Jandek: The Myth of Blue Icicles

Jandek
The Myth of Blue Icicles
Corwood Industries
2008-02-01

On The Myth of Blue Icicles, as on Jandek’s other 51 albums, you could say the guitar is out of tune, and that these four songs are wandering collections of noise without structure. You might even claim that they’re not even songs. But to make those claims is to assume that we know what “in tune” is, and what structure has to be, and — for that matter — all the ways in which something can be classified as a song. And what keeps Jandek’s music surprising — though its elements and tone are well established — is its ability to continually raise those questions. At the same time, it raises questions of authenticity.
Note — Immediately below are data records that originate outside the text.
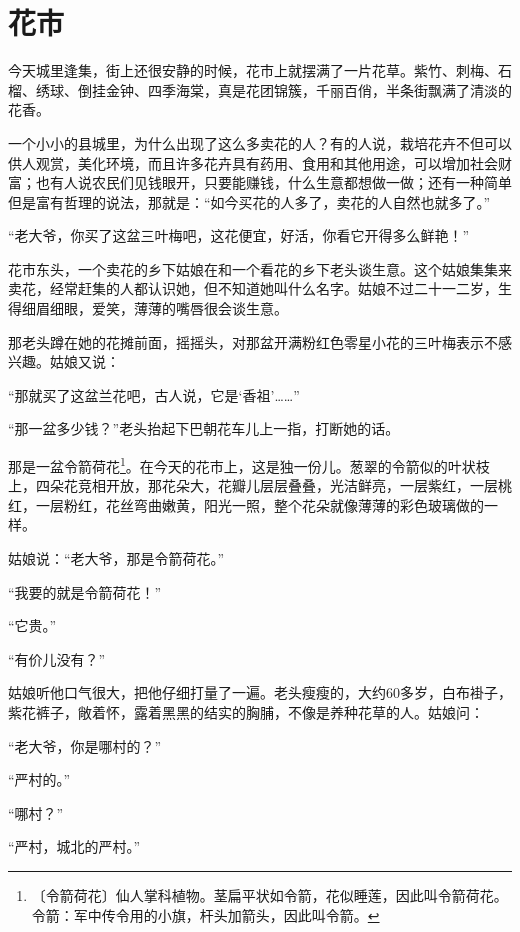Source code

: \documentclass[12pt,UTF-8,openany]{ctexbook}
\begin{document}
\chapter{花市}

\begin{normalsize}
    
    今天城里逢集，街上还很安静的时候，花市上就摆满了一片花草。紫竹、刺梅、石榴、绣球、倒挂金钟、四季海棠，真是花团锦簇，千丽百俏，半条街飘满了清淡的花香。
    
    一个小小的县城里，为什么出现了这么多卖花的人？有的人说，栽培花卉不但可以供人观赏，美化环境，而且许多花卉具有药用、食用和其他用途，可以增加社会财富；也有人说农民们见钱眼开，只要能赚钱，什么生意都想做一做；还有一种简单但是富有哲理的说法，那就是：“如今买花的人多了，卖花的人自然也就多了。”
    
    “老大爷，你买了这盆三叶梅吧，这花便宜，好活，你看它开得多么鲜艳！”
    
    花市东头，一个卖花的乡下姑娘在和一个看花的乡下老头谈生意。这个姑娘集集来卖花，经常赶集的人都认识她，但不知道她叫什么名字。姑娘不过二十一二岁，生得细眉细眼，爱笑，薄薄的嘴唇很会谈生意。
    
    那老头蹲在她的花摊前面，摇摇头，对那盆开满粉红色零星小花的三叶梅表示不感兴趣。姑娘又说：
    
    “那就买了这盆兰花吧，古人说，它是‘香祖’……”
    
    “那一盆多少钱？”老头抬起下巴朝花车儿上一指，打断她的话。
    
    那是一盆令箭荷花\footnote{〔令箭荷花〕仙人掌科植物。茎扁平状如令箭，花似睡莲，因此叫令箭荷花。令箭：军中传令用的小旗，杆头加箭头，因此叫令箭。}。在今天的花市上，这是独一份儿。葱翠的令箭似的叶状枝上，四朵花竞相开放，那花朵大，花瓣儿层层叠叠，光洁鲜亮，一层紫红，一层桃红，一层粉红，花丝弯曲嫩黄，阳光一照，整个花朵就像薄薄的彩色玻璃做的一样。
    
    姑娘说：“老大爷，那是令箭荷花。”
    
    “我要的就是令箭荷花！”
    
    “它贵。”
    
    “有价儿没有？”
    
    姑娘听他口气很大，把他仔细打量了一遍。老头瘦瘦的，大约60多岁，白布褂子，紫花裤子，敞着怀，露着黑黑的结实的胸脯，不像是养种花草的人。姑娘问：
    
    “老大爷，你是哪村的？”
    
    “严村的。”
    
    “哪村？”
    
    “严村，城北的严村。”
    

\end{normalsize}
\end{document}
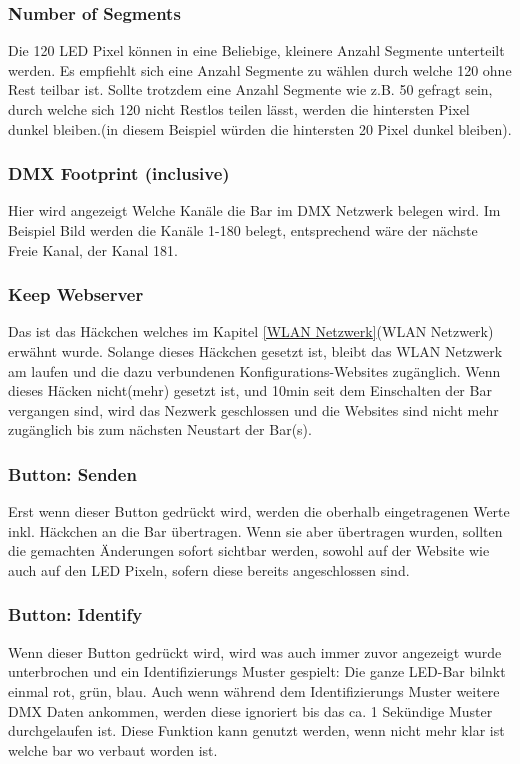 \documentclass{article}
\begin{document}
\subsubsection{Number of Segments}
Die 120 LED Pixel können in eine Beliebige, kleinere Anzahl Segmente unterteilt werden. Es empfiehlt sich eine Anzahl Segmente zu wählen durch welche 120 ohne Rest teilbar ist. Sollte trotzdem eine Anzahl Segmente wie z.B. 50 gefragt sein, durch welche sich 120 nicht Restlos teilen lässt, werden die hintersten Pixel dunkel bleiben.(in diesem Beispiel würden die hintersten 20 Pixel dunkel bleiben).
\subsubsection{DMX Footprint (inclusive)}
Hier wird angezeigt Welche Kanäle die Bar im DMX Netzwerk belegen wird. Im Beispiel Bild werden die Kanäle 1-180 belegt, entsprechend wäre der nächste Freie Kanal, der Kanal 181.
\subsubsection{Keep Webserver}
Das ist das Häckchen welches im Kapitel \ref{WLAN Netzwerk}(WLAN Netzwerk) erwähnt wurde. Solange dieses Häckchen gesetzt ist, bleibt das WLAN Netzwerk am laufen und die dazu verbundenen Konfigurations-Websites zugänglich. Wenn dieses Häcken nicht(mehr) gesetzt ist, und 10min seit dem Einschalten der Bar vergangen sind, wird das Nezwerk geschlossen und die Websites sind nicht mehr zugänglich bis zum nächsten Neustart der Bar(s).
\subsubsection{Button: Senden}
Erst wenn dieser Button gedrückt wird, werden die oberhalb eingetragenen Werte inkl. Häckchen an die Bar übertragen. Wenn sie aber übertragen wurden, sollten die gemachten Änderungen sofort sichtbar werden, sowohl auf der Website wie auch auf den LED Pixeln, sofern diese bereits angeschlossen sind.
\subsubsection{Button: Identify}
Wenn dieser Button gedrückt wird, wird was auch immer zuvor angezeigt wurde unterbrochen und ein Identifizierungs Muster gespielt: Die ganze LED-Bar bilnkt einmal rot, grün, blau. Auch wenn während dem Identifizierungs Muster weitere DMX Daten ankommen, werden diese ignoriert bis das ca. 1 Sekündige Muster durchgelaufen ist. Diese Funktion kann genutzt werden, wenn nicht mehr klar ist welche bar wo verbaut worden ist.
\end{document}
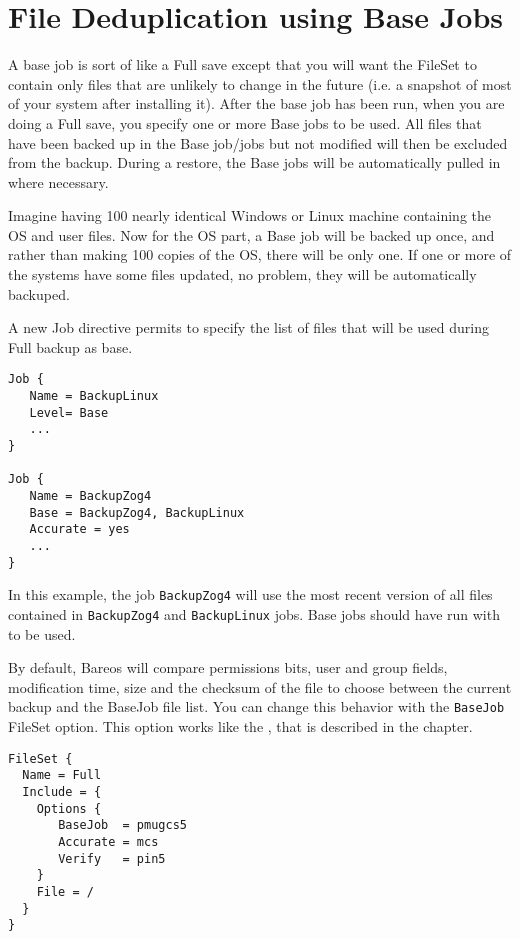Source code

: \chapter{File Deduplication using Base Jobs}
\label{basejobs}
A base job is sort of like a Full save except that you will want the FileSet to
contain only files that are unlikely to change in the future (i.e.  a snapshot
of most of your system after installing it).  After the base job has been run,
when you are doing a Full save, you specify one or more Base jobs to be used.
All files that have been backed up in the Base job/jobs but not modified will
then be excluded from the backup.  During a restore, the Base jobs will be
automatically pulled in where necessary.

Imagine having 100
nearly identical Windows or Linux machine containing the OS and user files.
Now for the OS part, a Base job will be backed up once, and rather than making
100 copies of the OS, there will be only one.  If one or more of the systems
have some files updated, no problem, they will be automatically backuped.

A new Job directive  permits to specify the list of
files that will be used during Full backup as base.

\begin{verbatim}
Job {
   Name = BackupLinux
   Level= Base
   ...
}

Job {
   Name = BackupZog4
   Base = BackupZog4, BackupLinux
   Accurate = yes
   ...
}
\end{verbatim}

In this example, the job \texttt{BackupZog4} will use the most recent version
of all files contained in \texttt{BackupZog4} and \texttt{BackupLinux}
jobs. Base jobs should have run with  to be used.

By default, Bareos will compare permissions bits, user and group fields,
modification time, size and the checksum of the file to choose between the
current backup and the BaseJob file list. You can change this behavior with the
\texttt{BaseJob} FileSet option. This option works like the , that is described in the  chapter.

\begin{verbatim}
FileSet {
  Name = Full
  Include = {
    Options {
       BaseJob  = pmugcs5
       Accurate = mcs
       Verify   = pin5
    }
    File = /
  }
}
\end{verbatim}

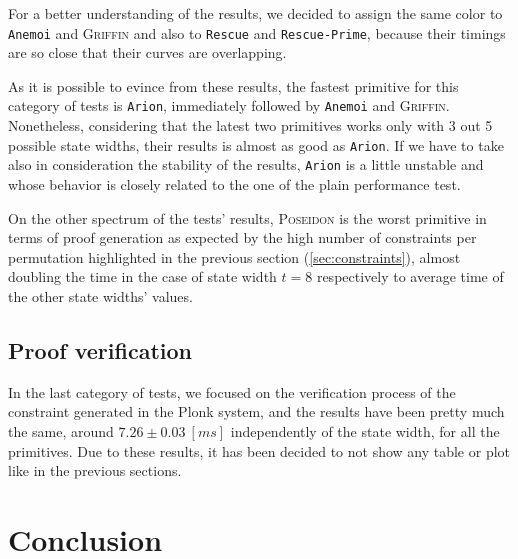 \documentclass[12pt, a4paper]{report}
\begin{document}
For a better understanding of the results, we decided to assign the same color to \texttt{Anemoi} and \textsc{Griffin} and also to \texttt{Rescue} and \texttt{Rescue-Prime}, because their timings are so close that their curves are overlapping.

As it is possible to evince from these results, the fastest primitive for this category of tests is \texttt{Arion}, immediately followed by \texttt{Anemoi} and \textsc{Griffin}.
Nonetheless, considering that the latest two primitives works only with 3 out 5 possible state widths, their results is almost as good as \texttt{Arion}.
If we have to take also in consideration the stability of the results, \texttt{Arion} is a little unstable and whose behavior is closely related to the one of the plain performance test.

On the other spectrum of the tests' results, \textsc{Poseidon} is the worst primitive in terms of proof generation as expected by the high number of constraints per permutation highlighted in the previous section (\ref{sec:constraints}), almost doubling the time in the case of state width $t = 8$ respectively to average time of the other state widths' values.

\section{Proof verification}\label{sec:proofver}

In the last category of tests, we focused on the verification process of the constraint generated in the Plonk system, and the results have been pretty much the same, around $7.26\pm0.03\ [ms]$ independently of the state width, for all the primitives.
Due to these results, it has been decided to not show any table or plot like in the previous sections.

\chapter{Conclusion}\label{chap:conclusion}
\end{document}
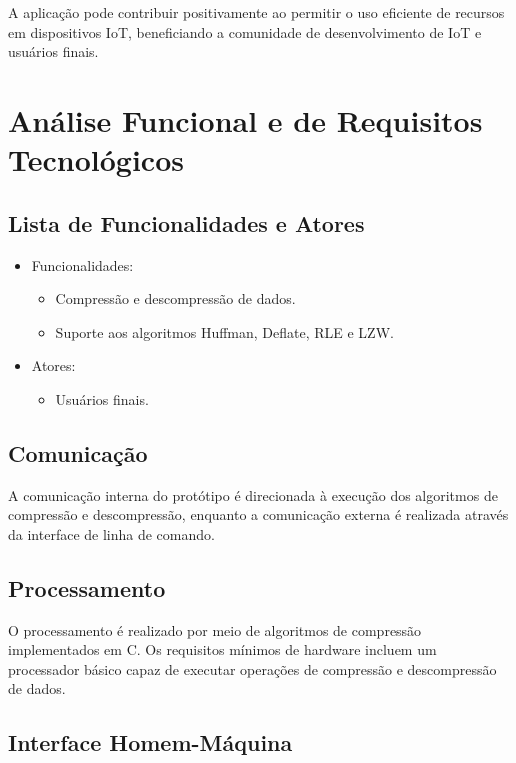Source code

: A aplicação pode contribuir positivamente ao permitir o uso eficiente de recursos em dispositivos IoT, beneficiando a comunidade de desenvolvimento de IoT e usuários finais.

\section{Análise Funcional e de Requisitos Tecnológicos}

\subsection{Lista de Funcionalidades e Atores}

\begin{itemize}
    \item Funcionalidades:
        \begin{itemize}
            \item Compressão e descompressão de dados.
            \item Suporte aos algoritmos Huffman, Deflate, RLE e LZW.
        \end{itemize}
    \item Atores:
        \begin{itemize}
            \item Usuários finais.
        \end{itemize}
\end{itemize}

\subsection{Comunicação}

A comunicação interna do protótipo é direcionada à execução dos algoritmos de compressão e descompressão, enquanto a comunicação externa é realizada através da interface de linha de comando.

\subsection{Processamento}

O processamento é realizado por meio de algoritmos de compressão implementados em C. Os requisitos mínimos de hardware incluem um processador básico capaz de executar operações de compressão e descompressão de dados.

\subsection{Interface Homem-Máquina}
Since we know nothing of the man singing, since we don’t know if his reclusive nature is genuine or the product of a persona, we can’t claim these songs to be honest or dishonest. That being said, they sound awfully honest, the sort of honesty we don’t always want to admit to ourselves. Jandek’s lilting moan sounds equal parts hurt and quietly content, and though you can’t invent a key for the guitar notes he plays, each faint pluck of the string or hard-struck chord sounds like it’s a direct line to Jandek’s heart. “I walk and I stand there all at the same time,” Jandek sings on the 14-minute “The Daze”, and it seems an appropriate metaphor for a Jandek record. The album feels static and impenetrable as you listen, but in the end you can’t help but feel you’ve gone through something, that he’s revealed something new to you. Even if you can’t quite articulate what that new thing is.